**About this exercise:** When you respond, restate each record exactly as it is given.

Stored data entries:

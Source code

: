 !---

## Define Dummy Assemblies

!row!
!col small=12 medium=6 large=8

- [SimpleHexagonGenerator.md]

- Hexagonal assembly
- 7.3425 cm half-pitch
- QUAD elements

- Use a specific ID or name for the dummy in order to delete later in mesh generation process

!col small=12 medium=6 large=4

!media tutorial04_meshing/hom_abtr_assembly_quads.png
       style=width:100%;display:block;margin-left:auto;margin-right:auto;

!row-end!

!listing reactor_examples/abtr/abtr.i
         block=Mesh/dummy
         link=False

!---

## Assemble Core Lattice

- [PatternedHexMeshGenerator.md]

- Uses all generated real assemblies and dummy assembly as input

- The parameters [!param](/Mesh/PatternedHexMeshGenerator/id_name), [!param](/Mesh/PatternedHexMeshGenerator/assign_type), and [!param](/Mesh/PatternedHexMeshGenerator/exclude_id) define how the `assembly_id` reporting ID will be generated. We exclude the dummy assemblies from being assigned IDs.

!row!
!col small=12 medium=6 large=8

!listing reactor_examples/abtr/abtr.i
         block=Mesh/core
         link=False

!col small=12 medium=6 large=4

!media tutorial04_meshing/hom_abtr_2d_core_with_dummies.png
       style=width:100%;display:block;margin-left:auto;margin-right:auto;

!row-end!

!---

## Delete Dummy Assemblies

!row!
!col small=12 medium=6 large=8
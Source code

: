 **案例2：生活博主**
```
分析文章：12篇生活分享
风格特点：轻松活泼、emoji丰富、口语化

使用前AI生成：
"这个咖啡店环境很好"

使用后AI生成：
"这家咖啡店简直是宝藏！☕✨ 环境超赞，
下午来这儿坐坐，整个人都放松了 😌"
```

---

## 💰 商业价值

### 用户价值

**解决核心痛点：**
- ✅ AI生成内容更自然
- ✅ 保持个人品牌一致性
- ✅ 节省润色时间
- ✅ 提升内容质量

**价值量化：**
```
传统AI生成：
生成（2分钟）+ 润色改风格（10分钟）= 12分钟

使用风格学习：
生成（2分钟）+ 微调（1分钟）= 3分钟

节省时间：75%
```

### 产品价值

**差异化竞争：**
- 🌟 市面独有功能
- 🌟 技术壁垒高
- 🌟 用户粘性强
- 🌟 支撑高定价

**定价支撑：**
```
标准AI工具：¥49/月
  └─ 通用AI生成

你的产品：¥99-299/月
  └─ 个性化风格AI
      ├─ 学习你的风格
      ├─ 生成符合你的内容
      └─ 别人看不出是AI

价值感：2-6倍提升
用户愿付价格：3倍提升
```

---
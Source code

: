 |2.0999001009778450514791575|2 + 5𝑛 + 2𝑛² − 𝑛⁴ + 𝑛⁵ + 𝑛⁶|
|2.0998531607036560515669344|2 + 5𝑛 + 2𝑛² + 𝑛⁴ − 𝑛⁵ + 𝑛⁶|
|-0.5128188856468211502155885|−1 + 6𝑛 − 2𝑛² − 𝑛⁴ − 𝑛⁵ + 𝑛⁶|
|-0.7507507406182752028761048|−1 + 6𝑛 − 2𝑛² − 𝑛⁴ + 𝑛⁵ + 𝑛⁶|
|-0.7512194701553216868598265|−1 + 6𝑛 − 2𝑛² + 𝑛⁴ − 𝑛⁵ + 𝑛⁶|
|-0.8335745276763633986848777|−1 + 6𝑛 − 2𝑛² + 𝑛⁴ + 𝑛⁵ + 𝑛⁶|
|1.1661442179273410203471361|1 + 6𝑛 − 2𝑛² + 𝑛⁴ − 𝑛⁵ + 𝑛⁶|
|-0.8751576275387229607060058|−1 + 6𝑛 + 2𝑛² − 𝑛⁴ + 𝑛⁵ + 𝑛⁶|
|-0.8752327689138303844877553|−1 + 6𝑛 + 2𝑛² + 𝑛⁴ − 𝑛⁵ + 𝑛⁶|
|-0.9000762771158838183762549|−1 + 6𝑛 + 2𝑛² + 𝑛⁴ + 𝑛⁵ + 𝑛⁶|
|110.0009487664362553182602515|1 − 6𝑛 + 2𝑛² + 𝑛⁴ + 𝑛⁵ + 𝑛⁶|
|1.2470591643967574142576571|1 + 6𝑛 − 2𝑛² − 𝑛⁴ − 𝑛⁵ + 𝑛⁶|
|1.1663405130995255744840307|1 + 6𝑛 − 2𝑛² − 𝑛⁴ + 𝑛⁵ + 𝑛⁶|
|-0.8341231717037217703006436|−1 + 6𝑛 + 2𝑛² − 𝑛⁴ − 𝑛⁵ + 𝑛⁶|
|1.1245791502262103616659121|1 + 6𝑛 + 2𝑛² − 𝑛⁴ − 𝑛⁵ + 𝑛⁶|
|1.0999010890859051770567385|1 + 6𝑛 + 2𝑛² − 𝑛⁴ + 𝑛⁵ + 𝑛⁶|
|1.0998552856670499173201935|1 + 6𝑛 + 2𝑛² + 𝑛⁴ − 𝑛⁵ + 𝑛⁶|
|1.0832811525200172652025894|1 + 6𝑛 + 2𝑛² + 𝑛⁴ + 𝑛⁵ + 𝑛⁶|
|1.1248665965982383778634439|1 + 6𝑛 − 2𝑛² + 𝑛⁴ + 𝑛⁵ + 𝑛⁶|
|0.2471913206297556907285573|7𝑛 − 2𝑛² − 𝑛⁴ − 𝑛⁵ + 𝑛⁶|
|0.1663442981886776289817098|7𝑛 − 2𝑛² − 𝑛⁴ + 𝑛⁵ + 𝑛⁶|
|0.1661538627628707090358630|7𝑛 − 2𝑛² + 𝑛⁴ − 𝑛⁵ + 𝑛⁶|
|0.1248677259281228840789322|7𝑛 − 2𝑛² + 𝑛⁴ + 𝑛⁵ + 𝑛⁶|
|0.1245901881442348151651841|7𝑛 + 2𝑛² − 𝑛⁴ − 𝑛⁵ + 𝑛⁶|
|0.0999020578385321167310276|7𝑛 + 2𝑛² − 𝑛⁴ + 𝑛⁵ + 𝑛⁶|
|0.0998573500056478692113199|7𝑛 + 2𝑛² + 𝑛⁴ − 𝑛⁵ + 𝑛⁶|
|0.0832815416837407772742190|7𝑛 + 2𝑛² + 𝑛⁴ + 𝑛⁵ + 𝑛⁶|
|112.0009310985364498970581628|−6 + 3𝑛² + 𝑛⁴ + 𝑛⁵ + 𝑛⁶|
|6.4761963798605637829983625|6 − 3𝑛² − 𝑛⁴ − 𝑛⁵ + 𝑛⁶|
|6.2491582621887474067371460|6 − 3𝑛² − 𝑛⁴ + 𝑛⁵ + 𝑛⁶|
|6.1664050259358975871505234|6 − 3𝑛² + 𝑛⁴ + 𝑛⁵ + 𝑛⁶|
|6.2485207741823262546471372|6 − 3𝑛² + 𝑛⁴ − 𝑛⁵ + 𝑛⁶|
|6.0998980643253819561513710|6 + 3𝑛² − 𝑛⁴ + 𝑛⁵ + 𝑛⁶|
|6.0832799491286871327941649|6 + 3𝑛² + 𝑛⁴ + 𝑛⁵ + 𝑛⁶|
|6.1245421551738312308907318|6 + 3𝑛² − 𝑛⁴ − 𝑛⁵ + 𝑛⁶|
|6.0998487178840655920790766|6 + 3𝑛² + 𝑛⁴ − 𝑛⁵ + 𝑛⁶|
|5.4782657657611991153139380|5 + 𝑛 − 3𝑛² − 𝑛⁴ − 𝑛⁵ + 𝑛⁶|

**Result of the task:**
Source code

: !---

## Define Dummy Assemblies

!row!
!col small=12 medium=6 large=8

- [SimpleHexagonGenerator.md]

- Hexagonal assembly
- 7.3425 cm half-pitch
- QUAD elements

- Use a specific ID or name for the dummy in order to delete later in mesh generation process

!col small=12 medium=6 large=4

!media tutorial04_meshing/hom_abtr_assembly_quads.png
       style=width:100%;display:block;margin-left:auto;margin-right:auto;

!row-end!

!listing reactor_examples/abtr/abtr.i
         block=Mesh/dummy
         link=False

!---

## Assemble Core Lattice

- [PatternedHexMeshGenerator.md]

- Uses all generated real assemblies and dummy assembly as input

- The parameters [!param](/Mesh/PatternedHexMeshGenerator/id_name), [!param](/Mesh/PatternedHexMeshGenerator/assign_type), and [!param](/Mesh/PatternedHexMeshGenerator/exclude_id) define how the `assembly_id` reporting ID will be generated. We exclude the dummy assemblies from being assigned IDs.

!row!
!col small=12 medium=6 large=8

!listing reactor_examples/abtr/abtr.i
         block=Mesh/core
         link=False

!col small=12 medium=6 large=4

!media tutorial04_meshing/hom_abtr_2d_core_with_dummies.png
       style=width:100%;display:block;margin-left:auto;margin-right:auto;

!row-end!

!---

## Delete Dummy Assemblies

!row!
!col small=12 medium=6 large=8
Source code

: **案例2：生活博主**
```
分析文章：12篇生活分享
风格特点：轻松活泼、emoji丰富、口语化

使用前AI生成：
"这个咖啡店环境很好"

使用后AI生成：
"这家咖啡店简直是宝藏！☕✨ 环境超赞，
下午来这儿坐坐，整个人都放松了 😌"
```

---

## 💰 商业价值

### 用户价值

**解决核心痛点：**
- ✅ AI生成内容更自然
- ✅ 保持个人品牌一致性
- ✅ 节省润色时间
- ✅ 提升内容质量

**价值量化：**
```
传统AI生成：
生成（2分钟）+ 润色改风格（10分钟）= 12分钟

使用风格学习：
生成（2分钟）+ 微调（1分钟）= 3分钟

节省时间：75%
```

### 产品价值

**差异化竞争：**
- 🌟 市面独有功能
- 🌟 技术壁垒高
- 🌟 用户粘性强
- 🌟 支撑高定价

**定价支撑：**
```
标准AI工具：¥49/月
  └─ 通用AI生成

你的产品：¥99-299/月
  └─ 个性化风格AI
      ├─ 学习你的风格
      ├─ 生成符合你的内容
      └─ 别人看不出是AI

价值感：2-6倍提升
用户愿付价格：3倍提升
```

---
Source code

: |2.0999001009778450514791575|2 + 5𝑛 + 2𝑛² − 𝑛⁴ + 𝑛⁵ + 𝑛⁶|
|2.0998531607036560515669344|2 + 5𝑛 + 2𝑛² + 𝑛⁴ − 𝑛⁵ + 𝑛⁶|
|-0.5128188856468211502155885|−1 + 6𝑛 − 2𝑛² − 𝑛⁴ − 𝑛⁵ + 𝑛⁶|
|-0.7507507406182752028761048|−1 + 6𝑛 − 2𝑛² − 𝑛⁴ + 𝑛⁵ + 𝑛⁶|
|-0.7512194701553216868598265|−1 + 6𝑛 − 2𝑛² + 𝑛⁴ − 𝑛⁵ + 𝑛⁶|
|-0.8335745276763633986848777|−1 + 6𝑛 − 2𝑛² + 𝑛⁴ + 𝑛⁵ + 𝑛⁶|
|1.1661442179273410203471361|1 + 6𝑛 − 2𝑛² + 𝑛⁴ − 𝑛⁵ + 𝑛⁶|
|-0.8751576275387229607060058|−1 + 6𝑛 + 2𝑛² − 𝑛⁴ + 𝑛⁵ + 𝑛⁶|
|-0.8752327689138303844877553|−1 + 6𝑛 + 2𝑛² + 𝑛⁴ − 𝑛⁵ + 𝑛⁶|
|-0.9000762771158838183762549|−1 + 6𝑛 + 2𝑛² + 𝑛⁴ + 𝑛⁵ + 𝑛⁶|
|110.0009487664362553182602515|1 − 6𝑛 + 2𝑛² + 𝑛⁴ + 𝑛⁵ + 𝑛⁶|
|1.2470591643967574142576571|1 + 6𝑛 − 2𝑛² − 𝑛⁴ − 𝑛⁵ + 𝑛⁶|
|1.1663405130995255744840307|1 + 6𝑛 − 2𝑛² − 𝑛⁴ + 𝑛⁵ + 𝑛⁶|
|-0.8341231717037217703006436|−1 + 6𝑛 + 2𝑛² − 𝑛⁴ − 𝑛⁵ + 𝑛⁶|
|1.1245791502262103616659121|1 + 6𝑛 + 2𝑛² − 𝑛⁴ − 𝑛⁵ + 𝑛⁶|
|1.0999010890859051770567385|1 + 6𝑛 + 2𝑛² − 𝑛⁴ + 𝑛⁵ + 𝑛⁶|
|1.0998552856670499173201935|1 + 6𝑛 + 2𝑛² + 𝑛⁴ − 𝑛⁵ + 𝑛⁶|
|1.0832811525200172652025894|1 + 6𝑛 + 2𝑛² + 𝑛⁴ + 𝑛⁵ + 𝑛⁶|
|1.1248665965982383778634439|1 + 6𝑛 − 2𝑛² + 𝑛⁴ + 𝑛⁵ + 𝑛⁶|
|0.2471913206297556907285573|7𝑛 − 2𝑛² − 𝑛⁴ − 𝑛⁵ + 𝑛⁶|
|0.1663442981886776289817098|7𝑛 − 2𝑛² − 𝑛⁴ + 𝑛⁵ + 𝑛⁶|
|0.1661538627628707090358630|7𝑛 − 2𝑛² + 𝑛⁴ − 𝑛⁵ + 𝑛⁶|
|0.1248677259281228840789322|7𝑛 − 2𝑛² + 𝑛⁴ + 𝑛⁵ + 𝑛⁶|
|0.1245901881442348151651841|7𝑛 + 2𝑛² − 𝑛⁴ − 𝑛⁵ + 𝑛⁶|
|0.0999020578385321167310276|7𝑛 + 2𝑛² − 𝑛⁴ + 𝑛⁵ + 𝑛⁶|
|0.0998573500056478692113199|7𝑛 + 2𝑛² + 𝑛⁴ − 𝑛⁵ + 𝑛⁶|
|0.0832815416837407772742190|7𝑛 + 2𝑛² + 𝑛⁴ + 𝑛⁵ + 𝑛⁶|
|112.0009310985364498970581628|−6 + 3𝑛² + 𝑛⁴ + 𝑛⁵ + 𝑛⁶|
|6.4761963798605637829983625|6 − 3𝑛² − 𝑛⁴ − 𝑛⁵ + 𝑛⁶|
|6.2491582621887474067371460|6 − 3𝑛² − 𝑛⁴ + 𝑛⁵ + 𝑛⁶|
|6.1664050259358975871505234|6 − 3𝑛² + 𝑛⁴ + 𝑛⁵ + 𝑛⁶|
|6.2485207741823262546471372|6 − 3𝑛² + 𝑛⁴ − 𝑛⁵ + 𝑛⁶|
|6.0998980643253819561513710|6 + 3𝑛² − 𝑛⁴ + 𝑛⁵ + 𝑛⁶|
|6.0832799491286871327941649|6 + 3𝑛² + 𝑛⁴ + 𝑛⁵ + 𝑛⁶|
|6.1245421551738312308907318|6 + 3𝑛² − 𝑛⁴ − 𝑛⁵ + 𝑛⁶|
|6.0998487178840655920790766|6 + 3𝑛² + 𝑛⁴ − 𝑛⁵ + 𝑛⁶|
|5.4782657657611991153139380|5 + 𝑛 − 3𝑛² − 𝑛⁴ − 𝑛⁵ + 𝑛⁶|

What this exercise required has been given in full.